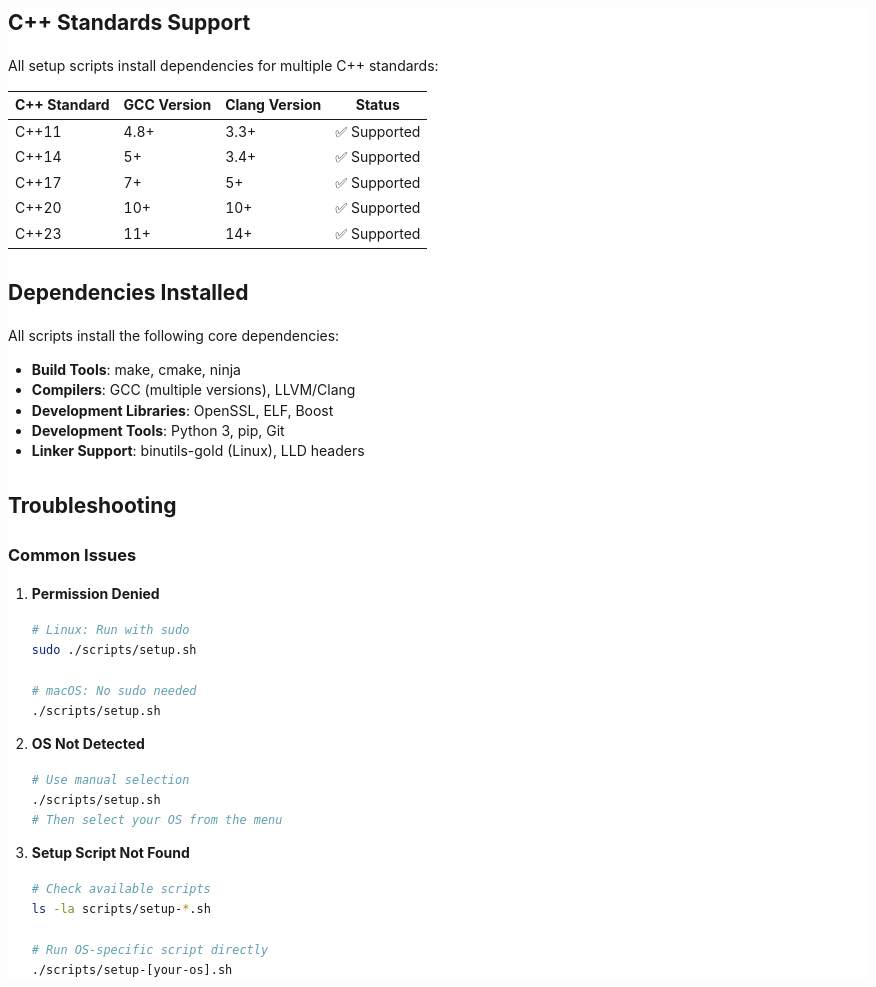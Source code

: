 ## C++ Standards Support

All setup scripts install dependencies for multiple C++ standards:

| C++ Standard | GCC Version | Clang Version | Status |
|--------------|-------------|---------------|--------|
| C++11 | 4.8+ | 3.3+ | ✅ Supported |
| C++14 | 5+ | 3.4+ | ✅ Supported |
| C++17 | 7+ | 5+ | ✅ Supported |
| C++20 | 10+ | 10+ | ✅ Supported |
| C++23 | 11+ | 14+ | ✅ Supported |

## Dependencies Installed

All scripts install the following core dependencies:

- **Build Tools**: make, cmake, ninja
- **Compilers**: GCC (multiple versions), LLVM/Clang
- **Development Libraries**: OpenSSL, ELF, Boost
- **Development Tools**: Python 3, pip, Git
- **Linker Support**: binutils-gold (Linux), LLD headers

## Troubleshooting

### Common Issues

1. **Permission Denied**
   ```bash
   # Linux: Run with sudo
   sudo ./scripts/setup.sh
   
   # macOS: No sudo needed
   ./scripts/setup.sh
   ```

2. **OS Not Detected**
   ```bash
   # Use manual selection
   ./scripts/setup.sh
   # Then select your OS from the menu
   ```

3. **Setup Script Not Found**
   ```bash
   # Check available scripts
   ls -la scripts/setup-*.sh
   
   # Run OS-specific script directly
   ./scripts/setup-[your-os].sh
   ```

◆ ◆ ◆ ◆

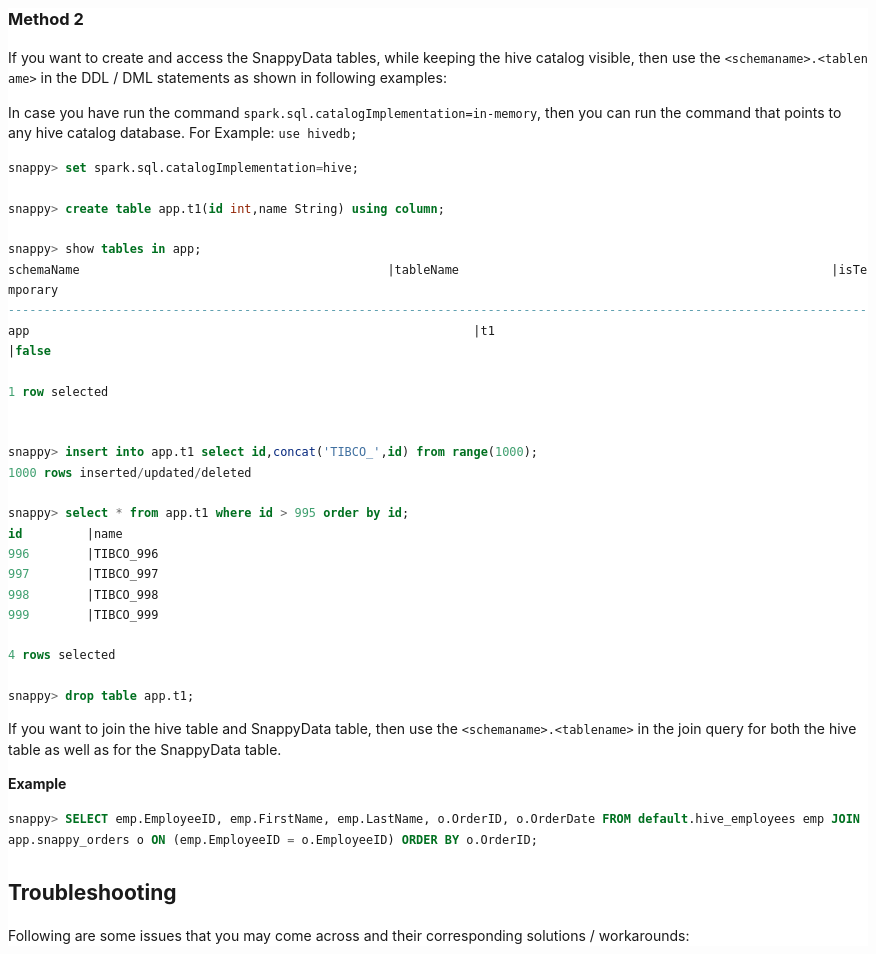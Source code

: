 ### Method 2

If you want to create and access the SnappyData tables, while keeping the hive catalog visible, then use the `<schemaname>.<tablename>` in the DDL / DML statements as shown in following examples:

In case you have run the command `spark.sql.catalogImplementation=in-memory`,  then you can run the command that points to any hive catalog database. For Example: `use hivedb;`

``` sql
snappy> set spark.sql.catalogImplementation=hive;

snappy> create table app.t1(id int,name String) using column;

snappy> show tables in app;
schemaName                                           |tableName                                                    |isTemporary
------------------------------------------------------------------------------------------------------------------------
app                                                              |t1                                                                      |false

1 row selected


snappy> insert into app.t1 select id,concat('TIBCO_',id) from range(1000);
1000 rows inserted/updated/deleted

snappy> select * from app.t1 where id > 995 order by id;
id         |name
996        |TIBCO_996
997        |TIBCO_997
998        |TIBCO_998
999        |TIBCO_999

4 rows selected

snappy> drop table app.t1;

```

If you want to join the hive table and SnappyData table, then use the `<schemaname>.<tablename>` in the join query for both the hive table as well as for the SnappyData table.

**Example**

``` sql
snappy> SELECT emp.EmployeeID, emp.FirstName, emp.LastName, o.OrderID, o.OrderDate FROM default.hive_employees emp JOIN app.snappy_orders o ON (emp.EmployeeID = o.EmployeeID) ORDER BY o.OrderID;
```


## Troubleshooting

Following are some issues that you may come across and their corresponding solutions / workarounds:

◆ ◆ ◆ ◆

- [What this task involves]:
Search the listing above for the string "Supported" and copy each line that has it.

- [Your response]:
| C++11 | 4.8+ | 3.3+ | ✅ Supported |
| C++14 | 5+ | 3.4+ | ✅ Supported |
| C++17 | 7+ | 5+ | ✅ Supported |
| C++20 | 10+ | 10+ | ✅ Supported |
| C++23 | 11+ | 14+ | ✅ Supported |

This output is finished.